───── The data ─────

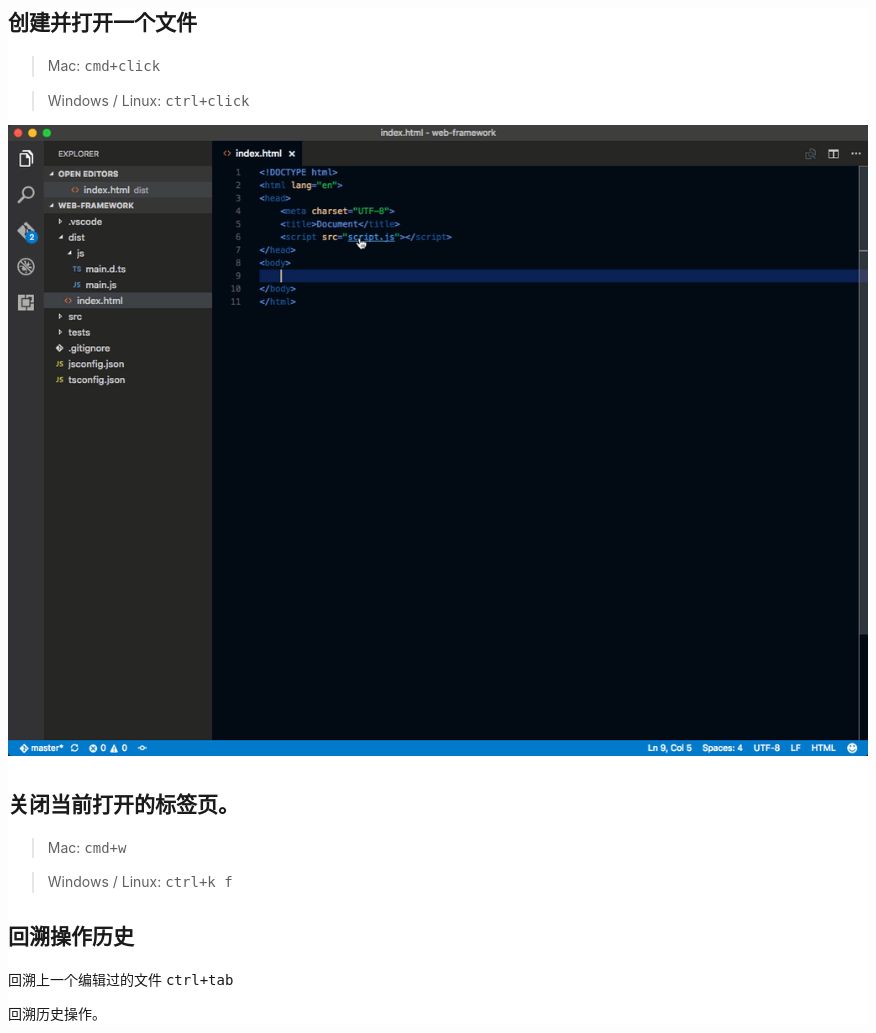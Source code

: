 ## 创建并打开一个文件

> Mac: <kbd>cmd+click</kbd>

> Windows / Linux: <kbd>ctrl+click</kbd>

![create and open file](/media/create_open_file.gif)

## 关闭当前打开的标签页。

> Mac: <kbd>cmd+w</kbd>

> Windows / Linux: <kbd>ctrl+k f</kbd>

## 回溯操作历史

回溯上一个编辑过的文件 <kbd>ctrl+tab</kbd>


回溯历史操作。
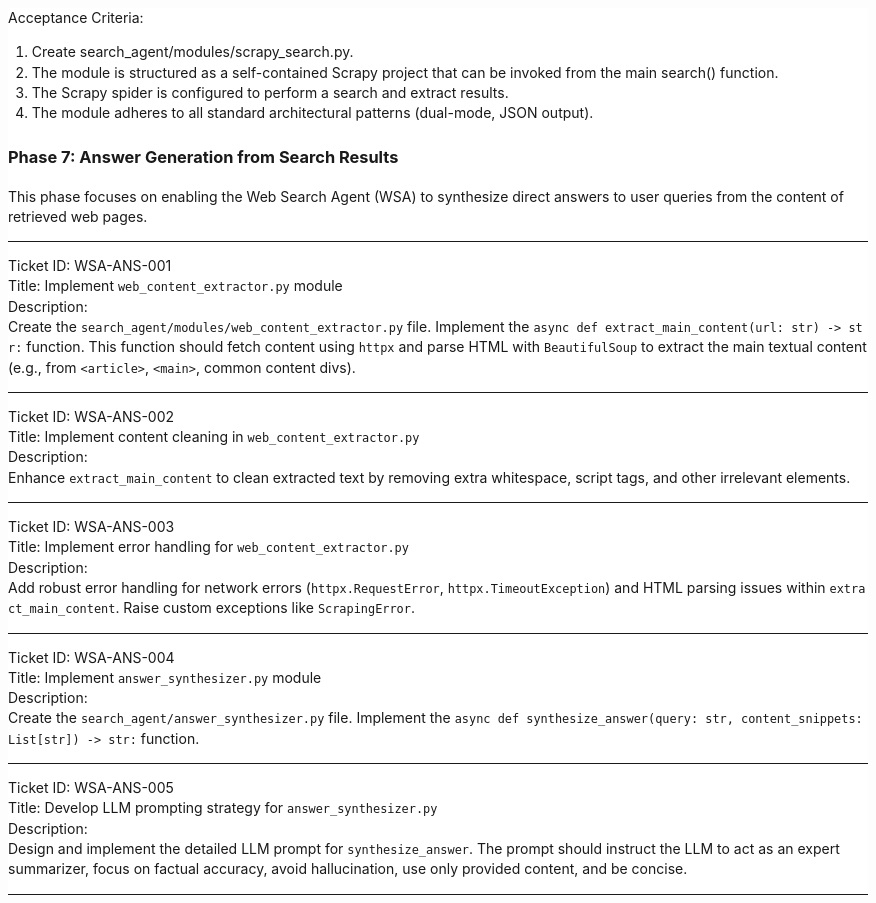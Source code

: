 Acceptance Criteria:

1. Create search\_agent/modules/scrapy\_search.py.  
2. The module is structured as a self-contained Scrapy project that can be invoked from the main search() function.  
3. The Scrapy spider is configured to perform a search and extract results.  
4. The module adheres to all standard architectural patterns (dual-mode, JSON output).

### **Phase 7: Answer Generation from Search Results**

This phase focuses on enabling the Web Search Agent (WSA) to synthesize direct answers to user queries from the content of retrieved web pages.

---

Ticket ID: WSA-ANS-001  
Title: Implement `web_content_extractor.py` module  
Description:  
Create the `search_agent/modules/web_content_extractor.py` file. Implement the `async def extract_main_content(url: str) -> str:` function. This function should fetch content using `httpx` and parse HTML with `BeautifulSoup` to extract the main textual content (e.g., from `<article>`, `<main>`, common content divs).

---

Ticket ID: WSA-ANS-002  
Title: Implement content cleaning in `web_content_extractor.py`  
Description:  
Enhance `extract_main_content` to clean extracted text by removing extra whitespace, script tags, and other irrelevant elements.

---

Ticket ID: WSA-ANS-003  
Title: Implement error handling for `web_content_extractor.py`  
Description:  
Add robust error handling for network errors (`httpx.RequestError`, `httpx.TimeoutException`) and HTML parsing issues within `extract_main_content`. Raise custom exceptions like `ScrapingError`.

---

Ticket ID: WSA-ANS-004  
Title: Implement `answer_synthesizer.py` module  
Description:  
Create the `search_agent/answer_synthesizer.py` file. Implement the `async def synthesize_answer(query: str, content_snippets: List[str]) -> str:` function.

---

Ticket ID: WSA-ANS-005  
Title: Develop LLM prompting strategy for `answer_synthesizer.py`  
Description:  
Design and implement the detailed LLM prompt for `synthesize_answer`. The prompt should instruct the LLM to act as an expert summarizer, focus on factual accuracy, avoid hallucination, use only provided content, and be concise.

---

─────

• Action item
Where in the entries does the word "click" occur? Copy out each line that has it.

• Finished exercise
> Mac: <kbd>cmd+click</kbd>
> Windows / Linux: <kbd>ctrl+click</kbd>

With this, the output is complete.